When I was a child I would sometimes help my dad, a landscaper, on his job sites. He would do the planting while I would bring him the materials. I’d have to load the wheelbarrow with flats of plants or heaps of soil and do my best to lug it over to him. “You can do it,” he would say. “It’s not that far and it’s not that heavy.” And in a sense he was right—it wasn’t that far and it wasn’t that heavy. But he was looking at it from the perspective of a man while I was looking at it from the perspective of a boy. He was grown and strong while I was small and weak. Now that I’m an adult I would agree that it’s an easy load and a short haul. But back then it took everything I had.
And I think this helps us get at what Paul is saying. Sorrow truly is heavy and hard in the moment. It calls for strength and endurance, fortitude and perseverance. It does us no good to minimize our pain or downplay our suffering. We need not suffer with dry eyes and impassive hearts.
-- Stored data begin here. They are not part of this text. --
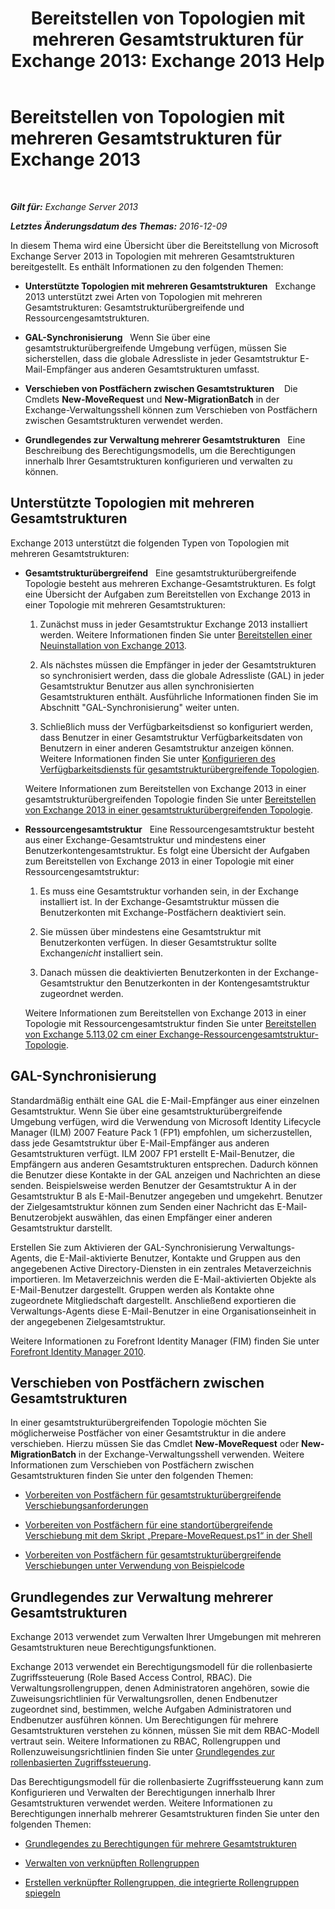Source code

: ﻿---
title: 'Bereitstellen von Topologien mit mehreren Gesamtstrukturen für Exchange 2013: Exchange 2013 Help'
TOCTitle: Bereitstellen von Topologien mit mehreren Gesamtstrukturen für Exchange 2013
ms:assetid: d51f2b7d-9045-40cf-8b9f-43787a6fff6d
ms:mtpsurl: https://technet.microsoft.com/de-de/library/Bb124734(v=EXCHG.150)
ms:contentKeyID: 51409351
ms.date: 04/24/2018
mtps_version: v=EXCHG.150
ms.translationtype: HT
---

# Bereitstellen von Topologien mit mehreren Gesamtstrukturen für Exchange 2013

 

_**Gilt für:** Exchange Server 2013_

_**Letztes Änderungsdatum des Themas:** 2016-12-09_

In diesem Thema wird eine Übersicht über die Bereitstellung von Microsoft Exchange Server 2013 in Topologien mit mehreren Gesamtstrukturen bereitgestellt. Es enthält Informationen zu den folgenden Themen:

  - **Unterstützte Topologien mit mehreren Gesamtstrukturen**   Exchange 2013 unterstützt zwei Arten von Topologien mit mehreren Gesamtstrukturen: Gesamtstrukturübergreifende und Ressourcengesamtstrukturen.

  - **GAL-Synchronisierung**   Wenn Sie über eine gesamtstrukturübergreifende Umgebung verfügen, müssen Sie sicherstellen, dass die globale Adressliste in jeder Gesamtstruktur E-Mail-Empfänger aus anderen Gesamtstrukturen umfasst.

  - **Verschieben von Postfächern zwischen Gesamtstrukturen**    Die Cmdlets **New-MoveRequest** und **New-MigrationBatch** in der Exchange-Verwaltungsshell können zum Verschieben von Postfächern zwischen Gesamtstrukturen verwendet werden.

  - **Grundlegendes zur Verwaltung mehrerer Gesamtstrukturen**   Eine Beschreibung des Berechtigungsmodells, um die Berechtigungen innerhalb Ihrer Gesamtstrukturen konfigurieren und verwalten zu können.

## Unterstützte Topologien mit mehreren Gesamtstrukturen

Exchange 2013 unterstützt die folgenden Typen von Topologien mit mehreren Gesamtstrukturen:

  - **Gesamtstrukturübergreifend**   Eine gesamtstrukturübergreifende Topologie besteht aus mehreren Exchange-Gesamtstrukturen. Es folgt eine Übersicht der Aufgaben zum Bereitstellen von Exchange 2013 in einer Topologie mit mehreren Gesamtstrukturen:
    
    1.  Zunächst muss in jeder Gesamtstruktur Exchange 2013 installiert werden. Weitere Informationen finden Sie unter [Bereitstellen einer Neuinstallation von Exchange 2013](deploy-a-new-installation-of-exchange-2013-exchange-2013-help.md).
    
    2.  Als nächstes müssen die Empfänger in jeder der Gesamtstrukturen so synchronisiert werden, dass die globale Adressliste (GAL) in jeder Gesamtstruktur Benutzer aus allen synchronisierten Gesamtstrukturen enthält. Ausführliche Informationen finden Sie im Abschnitt "GAL-Synchronisierung" weiter unten.
    
    3.  Schließlich muss der Verfügbarkeitsdienst so konfiguriert werden, dass Benutzer in einer Gesamtstruktur Verfügbarkeitsdaten von Benutzern in einer anderen Gesamtstruktur anzeigen können. Weitere Informationen finden Sie unter [Konfigurieren des Verfügbarkeitsdiensts für gesamtstrukturübergreifende Topologien](configure-the-availability-service-for-cross-forest-topologies-exchange-2013-help.md).
    
    Weitere Informationen zum Bereitstellen von Exchange 2013 in einer gesamtstrukturübergreifenden Topologie finden Sie unter [Bereitstellen von Exchange 2013 in einer gesamtstrukturübergreifenden Topologie](deploy-exchange-2013-in-a-cross-forest-topology-exchange-2013-help.md).

  - **Ressourcengesamtstruktur**   Eine Ressourcengesamtstruktur besteht aus einer Exchange-Gesamtstruktur und mindestens einer Benutzerkontengesamtstruktur. Es folgt eine Übersicht der Aufgaben zum Bereitstellen von Exchange 2013 in einer Topologie mit einer Ressourcengesamtstruktur:
    
    1.  Es muss eine Gesamtstruktur vorhanden sein, in der Exchange installiert ist. In der Exchange-Gesamtstruktur müssen die Benutzerkonten mit Exchange-Postfächern deaktiviert sein.
    
    2.  Sie müssen über mindestens eine Gesamtstruktur mit Benutzerkonten verfügen. In dieser Gesamtstruktur sollte Exchange*nicht* installiert sein.
    
    3.  Danach müssen die deaktivierten Benutzerkonten in der Exchange-Gesamtstruktur den Benutzerkonten in der Kontengesamtstruktur zugeordnet werden.
    
    Weitere Informationen zum Bereitstellen von Exchange 2013 in einer Topologie mit Ressourcengesamtstruktur finden Sie unter [Bereitstellen von Exchange 5.113,02 cm einer Exchange-Ressourcengesamtstruktur-Topologie](deploy-exchange-2013-in-an-exchange-resource-forest-topology-exchange-2013-help.md).

## GAL-Synchronisierung

Standardmäßig enthält eine GAL die E-Mail-Empfänger aus einer einzelnen Gesamtstruktur. Wenn Sie über eine gesamtstrukturübergreifende Umgebung verfügen, wird die Verwendung von Microsoft Identity Lifecycle Manager (ILM) 2007 Feature Pack 1 (FP1) empfohlen, um sicherzustellen, dass jede Gesamtstruktur über E-Mail-Empfänger aus anderen Gesamtstrukturen verfügt. ILM 2007 FP1 erstellt E-Mail-Benutzer, die Empfängern aus anderen Gesamtstrukturen entsprechen. Dadurch können die Benutzer diese Kontakte in der GAL anzeigen und Nachrichten an diese senden. Beispielsweise werden Benutzer der Gesamtstruktur A in der Gesamtstruktur B als E-Mail-Benutzer angegeben und umgekehrt. Benutzer der Zielgesamtstruktur können zum Senden einer Nachricht das E-Mail-Benutzerobjekt auswählen, das einen Empfänger einer anderen Gesamtstruktur darstellt.

Erstellen Sie zum Aktivieren der GAL-Synchronisierung Verwaltungs-Agents, die E-Mail-aktivierte Benutzer, Kontakte und Gruppen aus den angegebenen Active Directory-Diensten in ein zentrales Metaverzeichnis importieren. Im Metaverzeichnis werden die E-Mail-aktivierten Objekte als E-Mail-Benutzer dargestellt. Gruppen werden als Kontakte ohne zugeordnete Mitgliedschaft dargestellt. Anschließend exportieren die Verwaltungs-Agents diese E-Mail-Benutzer in eine Organisationseinheit in der angegebenen Zielgesamtstruktur.

Weitere Informationen zu Forefront Identity Manager (FIM) finden Sie unter [Forefront Identity Manager 2010](https://go.microsoft.com/fwlink/p/?linkid=279864).

## Verschieben von Postfächern zwischen Gesamtstrukturen

In einer gesamtstrukturübergreifenden Topologie möchten Sie möglicherweise Postfächer von einer Gesamtstruktur in die andere verschieben. Hierzu müssen Sie das Cmdlet **New-MoveRequest** oder **New-MigrationBatch** in der Exchange-Verwaltungsshell verwenden. Weitere Informationen zum Verschieben von Postfächern zwischen Gesamtstrukturen finden Sie unter den folgenden Themen:

  - [Vorbereiten von Postfächern für gesamtstrukturübergreifende Verschiebungsanforderungen](prepare-mailboxes-for-cross-forest-move-requests-exchange-2013-help.md)

  - [Vorbereiten von Postfächern für eine standortübergreifende Verschiebung mit dem Skript „Prepare-MoveRequest.ps1“ in der Shell](prepare-mailboxes-for-cross-forest-moves-using-the-prepare-moverequest-ps1-script-in-the-shell-exchange-2013-help.md)

  - [Vorbereiten von Postfächern für gesamtstrukturübergreifende Verschiebungen unter Verwendung von Beispielcode](prepare-mailboxes-for-cross-forest-moves-using-sample-code-exchange-2013-help.md)

## Grundlegendes zur Verwaltung mehrerer Gesamtstrukturen

Exchange 2013 verwendet zum Verwalten Ihrer Umgebungen mit mehreren Gesamtstrukturen neue Berechtigungsfunktionen.

Exchange 2013 verwendet ein Berechtigungsmodell für die rollenbasierte Zugriffssteuerung (Role Based Access Control, RBAC). Die Verwaltungsrollengruppen, denen Administratoren angehören, sowie die Zuweisungsrichtlinien für Verwaltungsrollen, denen Endbenutzer zugeordnet sind, bestimmen, welche Aufgaben Administratoren und Endbenutzer ausführen können. Um Berechtigungen für mehrere Gesamtstrukturen verstehen zu können, müssen Sie mit dem RBAC-Modell vertraut sein. Weitere Informationen zu RBAC, Rollengruppen und Rollenzuweisungsrichtlinien finden Sie unter [Grundlegendes zur rollenbasierten Zugriffssteuerung](understanding-role-based-access-control-exchange-2013-help.md).

Das Berechtigungsmodell für die rollenbasierte Zugriffssteuerung kann zum Konfigurieren und Verwalten der Berechtigungen innerhalb Ihrer Gesamtstrukturen verwendet werden. Weitere Informationen zu Berechtigungen innerhalb mehrerer Gesamtstrukturen finden Sie unter den folgenden Themen:

  - [Grundlegendes zu Berechtigungen für mehrere Gesamtstrukturen](understanding-multiple-forest-permissions-exchange-2013-help.md)

  - [Verwalten von verknüpften Rollengruppen](manage-linked-role-groups-exchange-2013-help.md)

  - [Erstellen verknüpfter Rollengruppen, die integrierte Rollengruppen spiegeln](create-linked-role-groups-that-mirror-built-in-role-groups-exchange-2013-help.md)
We are Christians, not Stoics. We are followers of a Savior who stood outside the tomb of his friend and wept, a Savior who knows what it is to have his heart broken. Tears are so sacred, so precious that God promises that not one goes unseen and unnoticed.
Yet even as our suffering is excruciating it is also light and even while it feels endless it is also momentary. To understand this we must engage our faith and move forward in time—forward beyond time. Through faith we can transport ourselves to the future and see the glories of heaven, the endless ages of joy, the completion of divine purposes. And now, from this shifted perspective, we can look back on our suffering. As we look forward from present to future our suffering is heavy and long, but as we look back from future to present it is light and momentary. Faith allows us to see this, to feel this, to believe this.
The deepest sorrow on earth is light in comparison to the smallest pleasure of heaven. It is a feather against an anvil, a grain of sand against a mountain, a drop of water against the mighty Pacific. The longest sorrow on earth is momentary in comparison to the shortest joy in heaven. It is a second against a year, a step against a marathon, a single tick of a clock against an entire age. It’s faith that allows us to see this and faith that allows us to believe it.
We may not judge today’s afflictions light and momentary. And, in fact, there is a very real sense in which they are not. So as we bear these burdens and endure these sorrows, as we feel their pain and cry our tears, we fix our eyes not on what is seen but on what is unseen, not on this day but on that one. And we say, with faith, “I can and will endure this light, momentary affliction as it prepares me for the full weight of glory that will prove far beyond all comparison.”